Deconstructing Autoencoders: Part 2 - PyTorch Implementation

Introduction

In Part 1, we established the mathematical foundation of autoencoders---the information bottleneck, MSE reconstruction loss, and the manifold hypothesis. Today, we translate that math into code. We implement four distinct autoencoder variants from scratch in pure PyTorch, each illustrating a different design principle.

Vanilla Autoencoder

The baseline architecture is a symmetric encoder-decoder with fully-connected layers:

# Encoder: 784 -> 512 -> 256 -> latent_dim
self.encoder = nn.Sequential(
    nn.Linear(784, 512),
    nn.ReLU(inplace=True),
    nn.Linear(512, 256),
    nn.ReLU(inplace=True),
    nn.Linear(256, latent_dim),
)

# Decoder: latent_dim -> 256 -> 512 -> 784
self.decoder = nn.Sequential(
    nn.Linear(latent_dim, 256),
    nn.ReLU(inplace=True),
    nn.Linear(256, 512),
    nn.ReLU(inplace=True),
    nn.Linear(512, 784),
    nn.Sigmoid(),
)

Architecture Choices

Layer sizes (784 → 512 → 256 → d): The encoder progressively halves the representation, creating a smooth compression funnel rather than an abrupt bottleneck.
ReLU activations: Introduce non-linearity so the autoencoder can learn non-linear manifolds. Without activations, stacking linear layers is equivalent to a single linear layer (PCA).
Sigmoid output: Constrains the reconstruction to $[0, 1]$, matching the normalized pixel range of MNIST images.
No Sigmoid on the bottleneck: The latent code $\mathbf{z}$ is unconstrained, allowing the network to use the full real line.

Denoising Autoencoder

The denoising variant uses the same encoder-decoder architecture but corrupts the input during training:

def add_noise(self, x):
    noise = self.noise_factor * torch.randn_like(x)
    noisy = x + noise
    return torch.clamp(noisy, 0.0, 1.0)

def forward(self, x):
    if self.training:
        x_input = self.add_noise(x)
    else:
        x_input = x
    z = self.encode(x_input)
    return self.decode(z)

Key Design Decisions

Noise injection is training-only: The self.training flag ensures that during evaluation, the autoencoder processes clean inputs.
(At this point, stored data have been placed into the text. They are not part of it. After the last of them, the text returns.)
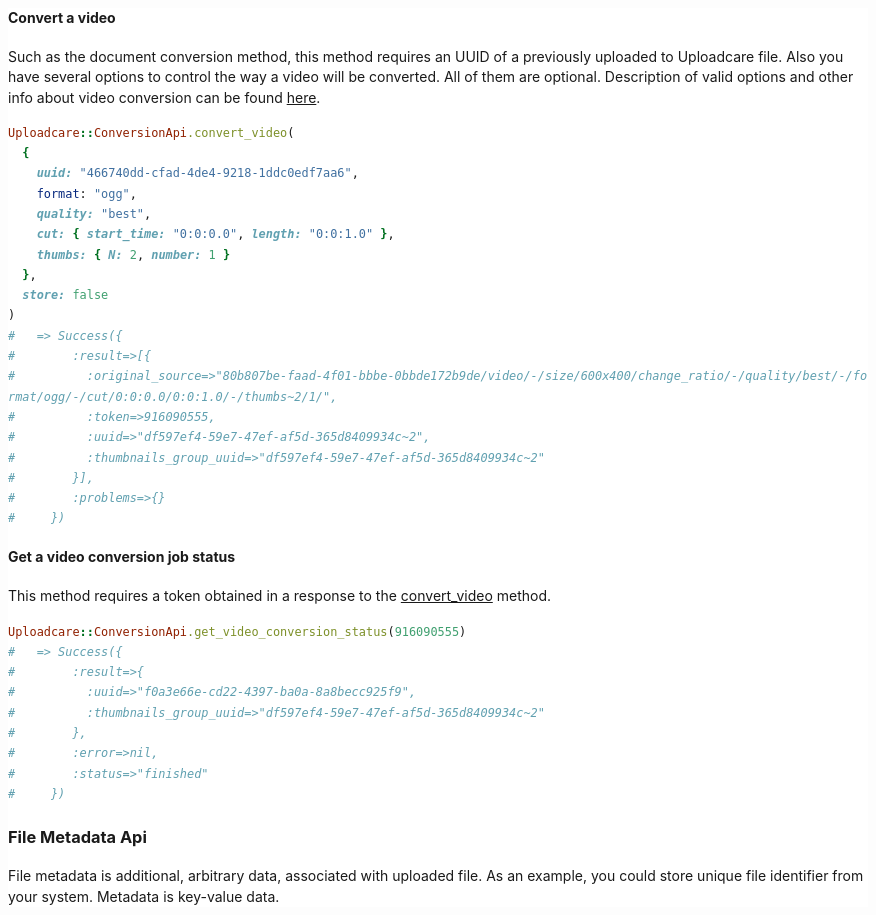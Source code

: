 
#### Convert a video

Such as the document conversion method, this method requires an UUID of a previously uploaded to Uploadcare file.
Also you have several options to control the way a video will be converted. All of them are optional.
Description of valid options and other info about video conversion can be found [here](https://uploadcare.com/docs/transformations/video-encoding/).

```ruby
Uploadcare::ConversionApi.convert_video(
  {
    uuid: "466740dd-cfad-4de4-9218-1ddc0edf7aa6",
    format: "ogg",
    quality: "best",
    cut: { start_time: "0:0:0.0", length: "0:0:1.0" },
    thumbs: { N: 2, number: 1 }
  },
  store: false
)
#   => Success({
#        :result=>[{
#          :original_source=>"80b807be-faad-4f01-bbbe-0bbde172b9de/video/-/size/600x400/change_ratio/-/quality/best/-/format/ogg/-/cut/0:0:0.0/0:0:1.0/-/thumbs~2/1/",
#          :token=>916090555,
#          :uuid=>"df597ef4-59e7-47ef-af5d-365d8409934c~2",
#          :thumbnails_group_uuid=>"df597ef4-59e7-47ef-af5d-365d8409934c~2"
#        }],
#        :problems=>{}
#     })
```


#### Get a video conversion job status

This method requires a token obtained in a response to the [convert_video](#convert-a-video) method.

```ruby
Uploadcare::ConversionApi.get_video_conversion_status(916090555)
#   => Success({
#        :result=>{
#          :uuid=>"f0a3e66e-cd22-4397-ba0a-8a8becc925f9",
#          :thumbnails_group_uuid=>"df597ef4-59e7-47ef-af5d-365d8409934c~2"
#        },
#        :error=>nil,
#        :status=>"finished"
#     })
```


### File Metadata Api

File metadata is additional, arbitrary data, associated with uploaded file.
As an example, you could store unique file identifier from your system.
Metadata is key-value data.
This is critical for fair comparison with other variants.
Clamping to $[0,1]$: After adding Gaussian noise, we clamp to keep pixel values in the valid range. Without clamping, the noisy input could have negative values or values above 1, which would shift the input distribution away from what the Sigmoid output can produce.
Clean reconstruction targets: The loss is always computed against the original clean input $\mathbf{x}$, not the noisy input $\tilde{\mathbf{x}}$. This is what forces the network to denoise.
Noise factor 0.3: This adds substantial corruption---roughly 30% of the pixel range as standard deviation. High enough to challenge the network, low enough that the digit identity is usually preserved.

Sparse Autoencoder

The sparse variant adds an L1 penalty on the bottleneck activations. The key change is that forward() returns both the reconstruction and the latent code:

def forward(self, x):
    z = self.encode(x)
    x_hat = self.decode(z)
    return x_hat, z  # return both for sparsity loss

The training loop then computes the composite loss:

recon, z = model(flat)
mse = criterion(recon, flat)
l1 = sparsity_weight * torch.mean(torch.abs(z))
loss = mse + l1

L1 Sparsity Formulation

The total loss is:

\mathcal{L} = \underbrace{\frac{1}{N}\sum_{i=1}^N \|\mathbf{x}_i - \hat{\mathbf{x}}_i\|^2}_{\text{reconstruction}} + \underbrace{\lambda \cdot \frac{1}{N}\sum_{i=1}^N \|\mathbf{z}_i\|_1}_{\text{sparsity penalty}}

The L1 norm $\|\mathbf{z}\|_1 = \sum_k |z_k|$ is non-differentiable at zero, but PyTorch's automatic differentiation handles this correctly using subgradients. The sparsity weight $\lambda = 10^{-3}$ balances reconstruction quality against sparsity---too high and reconstructions degrade, too low and the penalty has no effect.

Convolutional Autoencoder

The convolutional variant replaces fully-connected layers with Conv2d and ConvTranspose2d:

# Encoder
self.enc_conv = nn.Sequential(
    nn.Conv2d(1, 16, 3, stride=2, padding=1),   # 28x28 -> 14x14
    nn.ReLU(inplace=True),
    nn.Conv2d(16, 32, 3, stride=2, padding=1),  # 14x14 -> 7x7
    nn.ReLU(inplace=True),
)
self.enc_fc = nn.Linear(32 * 7 * 7, latent_dim)

# Decoder
self.dec_fc = nn.Linear(latent_dim, 32 * 7 * 7)
self.dec_conv = nn.Sequential(
    nn.ConvTranspose2d(32, 16, 3, stride=2, padding=1,
                       output_padding=1),         # 7x7 -> 14x14
    nn.ReLU(inplace=True),
    nn.ConvTranspose2d(16, 1, 3, stride=2, padding=1,
                       output_padding=1),          # 14x14 -> 28x28
    nn.Sigmoid(),
)

Why Convolutions Win

Spatial structure: Fully-connected layers flatten images into 784-dimensional vectors, treating adjacent pixels the same as distant ones. Convolutions preserve the 2D grid, so the encoder learns local spatial features (edges, corners, curves).
Parameter efficiency: A 3$\times$3 conv with 16 filters has $1 \times 16 \times 3 \times 3 = 144$ parameters. The equivalent fully-connected layer would have $784 \times 512 = 401{,}408$ parameters.
Translation equivariance: A "7" in the top-left corner produces the same feature activations as a "7" in the bottom-right, shifted accordingly. This built-in invariance reduces the number of examples needed to learn.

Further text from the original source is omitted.